**Problem requirements:** Reproduce each record exactly. The pictures should be skipped.

[Rendered images with source text]
************

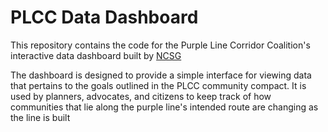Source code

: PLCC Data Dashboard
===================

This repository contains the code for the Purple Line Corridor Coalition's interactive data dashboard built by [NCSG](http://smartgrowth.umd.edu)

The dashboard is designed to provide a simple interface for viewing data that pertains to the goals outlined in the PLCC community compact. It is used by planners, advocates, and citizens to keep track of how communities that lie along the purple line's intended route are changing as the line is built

************

**Exercise answer:**
Source code

: PLCC Data Dashboard
===================

This repository contains the code for the Purple Line Corridor Coalition's interactive data dashboard built by [NCSG](http://smartgrowth.umd.edu)

The dashboard is designed to provide a simple interface for viewing data that pertains to the goals outlined in the PLCC community compact. It is used by planners, advocates, and citizens to keep track of how communities that lie along the purple line's intended route are changing as the line is built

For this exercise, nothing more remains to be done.